Police Broke This 73-Year-Old Woman's Arm During a Brutal Arrest. The City Will Pay Her $3 Million.
Whether or not this constitutes meaningful accountability is up for debate.

The city of Loveland, Colorado, has agreed to pay $3 million to an elderly woman who was violently arrested by police last year.
Loveland Police Department (LPD) Officer Austin Hopp threw 73-year-old Karen Garner to the ground in June of 2020, fracturing her arm and dislocating her shoulder after she allegedly stole $13.88 worth of merchandise from Wal-Mart, according to a federal lawsuit. Garner, who suffers from dementia and sensory aphasia, was picking wildflowers on her walk home when Hopp approached her. The latter ailment is a result of brain damage and makes it difficult for those like Garner to communicate and process what others are saying.
"The settlement with Karen Garner will help bring some closure to an unfortunate event in our community but does not upend the work we have left to do. We extend a deep and heartfelt apology to Karen Garner and her family for what they have endured as a result of this arrest," Loveland City Manager Steve Adams said in a statement. "We know we did not act in a manner that upholds the values, integrity, and policies of the City and police department, and we are taking the necessary steps to make sure these actions are never repeated."

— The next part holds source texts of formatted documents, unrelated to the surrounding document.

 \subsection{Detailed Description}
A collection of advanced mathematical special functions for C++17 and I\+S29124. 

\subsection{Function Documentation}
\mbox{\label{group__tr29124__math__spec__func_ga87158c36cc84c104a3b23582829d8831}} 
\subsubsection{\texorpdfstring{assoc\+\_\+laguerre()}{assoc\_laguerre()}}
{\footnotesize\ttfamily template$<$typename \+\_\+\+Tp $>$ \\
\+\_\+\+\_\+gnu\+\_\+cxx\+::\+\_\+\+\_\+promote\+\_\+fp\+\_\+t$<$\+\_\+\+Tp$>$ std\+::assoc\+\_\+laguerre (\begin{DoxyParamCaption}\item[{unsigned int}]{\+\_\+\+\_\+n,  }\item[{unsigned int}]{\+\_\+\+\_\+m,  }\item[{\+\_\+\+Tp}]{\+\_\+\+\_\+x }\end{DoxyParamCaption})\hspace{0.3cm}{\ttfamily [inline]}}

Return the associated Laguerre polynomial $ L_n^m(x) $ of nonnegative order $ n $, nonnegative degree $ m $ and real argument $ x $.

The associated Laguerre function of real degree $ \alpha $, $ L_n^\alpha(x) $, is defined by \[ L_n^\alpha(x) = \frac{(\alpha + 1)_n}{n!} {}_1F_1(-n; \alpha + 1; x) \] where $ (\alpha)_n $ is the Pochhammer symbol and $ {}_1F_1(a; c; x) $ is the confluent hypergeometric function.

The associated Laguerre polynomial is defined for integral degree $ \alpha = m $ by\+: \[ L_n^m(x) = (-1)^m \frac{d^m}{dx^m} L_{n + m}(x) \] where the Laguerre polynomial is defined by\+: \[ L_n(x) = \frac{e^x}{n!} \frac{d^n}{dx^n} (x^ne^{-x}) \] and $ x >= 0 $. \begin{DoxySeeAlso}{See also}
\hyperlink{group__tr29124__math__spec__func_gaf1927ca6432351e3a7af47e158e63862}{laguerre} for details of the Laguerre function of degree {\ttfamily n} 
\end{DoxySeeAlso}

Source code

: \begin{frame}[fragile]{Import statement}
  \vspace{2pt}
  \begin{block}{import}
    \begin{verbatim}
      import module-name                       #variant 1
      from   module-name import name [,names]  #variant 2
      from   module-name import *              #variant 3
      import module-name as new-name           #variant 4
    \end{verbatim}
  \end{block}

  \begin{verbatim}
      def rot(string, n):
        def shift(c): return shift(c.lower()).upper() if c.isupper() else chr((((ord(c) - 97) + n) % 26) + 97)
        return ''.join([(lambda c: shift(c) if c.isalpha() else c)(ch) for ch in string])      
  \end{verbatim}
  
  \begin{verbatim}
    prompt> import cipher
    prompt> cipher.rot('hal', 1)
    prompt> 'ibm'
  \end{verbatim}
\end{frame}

Body camera footage shows Hopp moving Garner to a squad car, pressing her down on the hood while forcibly pushing her contorted left arm—which was handcuffed behind her back—above her head. "We don't play this game," he says on the body camera footage. "You understand me?" You hear a pop, and she screams.
Hopp is now facing criminal charges, including second-degree assault. Former Officer Daria Jalali was charged with three misdemeanors: failure to report excessive use of force, failure to intervene in the use of excessive force, and first-degree official misconduct. Both officers resigned in April.
Additional video shows three cops—Hopp, Jalia, and Tyler Blackett—watching the footage the day they booked Garner.
"Ready for the pop?" asks Hopp, as Jalia squirms and appears visibly uncomfortable. "Hear the pop?"
"What'd you pop?" asks Blackett. "I think it was her shoulder," responds Hopp, as he re-enacts the motion.
"I hate it," says Jalia.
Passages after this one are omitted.